- _What to work on_:
Print the records below exactly, and do not carry over any picture.

BEGIN Provided data

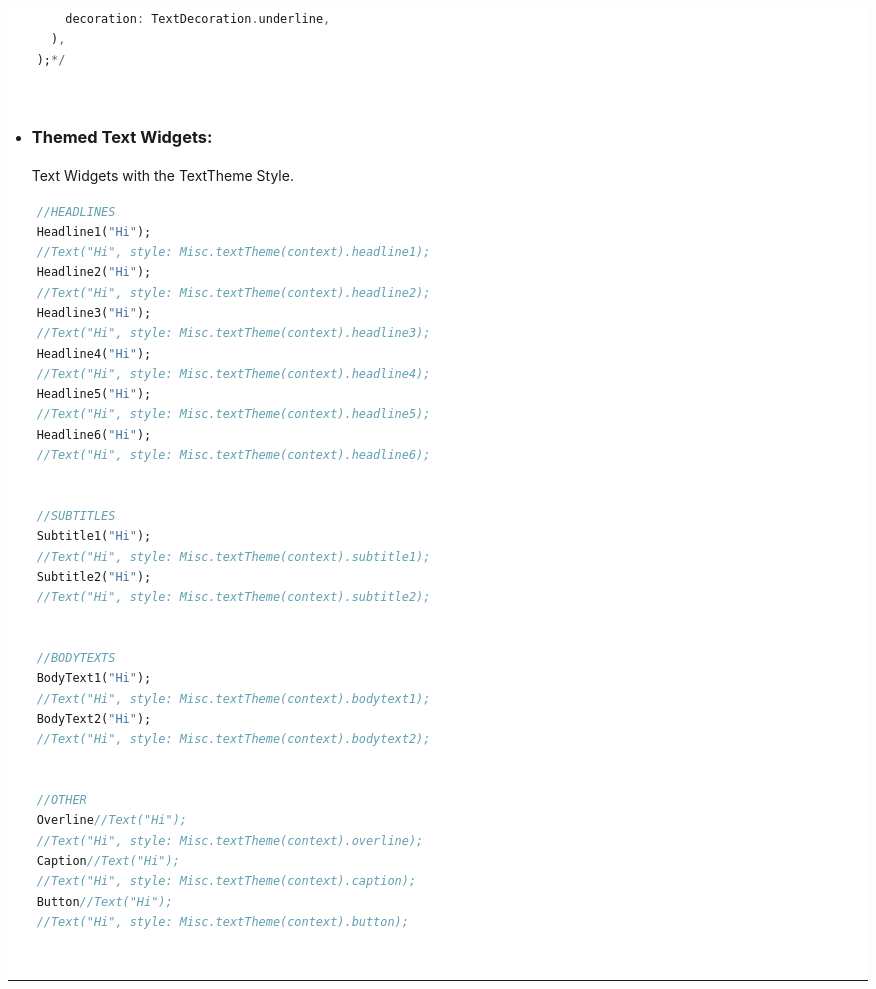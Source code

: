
 ```dart
        decoration: TextDecoration.underline,
      ),
    );*/
```

<br>

- ### **Themed Text Widgets:**
  Text Widgets with the TextTheme Style.

```dart
    //HEADLINES
    Headline1("Hi");
    //Text("Hi", style: Misc.textTheme(context).headline1);
    Headline2("Hi");
    //Text("Hi", style: Misc.textTheme(context).headline2);
    Headline3("Hi");
    //Text("Hi", style: Misc.textTheme(context).headline3);
    Headline4("Hi");
    //Text("Hi", style: Misc.textTheme(context).headline4);
    Headline5("Hi");
    //Text("Hi", style: Misc.textTheme(context).headline5);
    Headline6("Hi");
    //Text("Hi", style: Misc.textTheme(context).headline6);


    //SUBTITLES
    Subtitle1("Hi");
    //Text("Hi", style: Misc.textTheme(context).subtitle1);
    Subtitle2("Hi");
    //Text("Hi", style: Misc.textTheme(context).subtitle2);


    //BODYTEXTS
    BodyText1("Hi");
    //Text("Hi", style: Misc.textTheme(context).bodytext1);
    BodyText2("Hi");
    //Text("Hi", style: Misc.textTheme(context).bodytext2);


    //OTHER
    Overline//Text("Hi");
    //Text("Hi", style: Misc.textTheme(context).overline);
    Caption//Text("Hi");
    //Text("Hi", style: Misc.textTheme(context).caption);
    Button//Text("Hi");
    //Text("Hi", style: Misc.textTheme(context).button);
```

<br>

---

END Provided data

- _Solution to this task_:
Source code

:
 ```dart
        decoration: TextDecoration.underline,
      ),
    );*/
```

<br>

- ### **Themed Text Widgets:**
  Text Widgets with the TextTheme Style.

```dart
    //HEADLINES
    Headline1("Hi");
    //Text("Hi", style: Misc.textTheme(context).headline1);
    Headline2("Hi");
    //Text("Hi", style: Misc.textTheme(context).headline2);
    Headline3("Hi");
    //Text("Hi", style: Misc.textTheme(context).headline3);
    Headline4("Hi");
    //Text("Hi", style: Misc.textTheme(context).headline4);
    Headline5("Hi");
    //Text("Hi", style: Misc.textTheme(context).headline5);
    Headline6("Hi");
    //Text("Hi", style: Misc.textTheme(context).headline6);


    //SUBTITLES
    Subtitle1("Hi");
    //Text("Hi", style: Misc.textTheme(context).subtitle1);
    Subtitle2("Hi");
    //Text("Hi", style: Misc.textTheme(context).subtitle2);


    //BODYTEXTS
    BodyText1("Hi");
    //Text("Hi", style: Misc.textTheme(context).bodytext1);
    BodyText2("Hi");
    //Text("Hi", style: Misc.textTheme(context).bodytext2);


    //OTHER
    Overline//Text("Hi");
    //Text("Hi", style: Misc.textTheme(context).overline);
    Caption//Text("Hi");
    //Text("Hi", style: Misc.textTheme(context).caption);
    Button//Text("Hi");
    //Text("Hi", style: Misc.textTheme(context).button);
```

<br>

---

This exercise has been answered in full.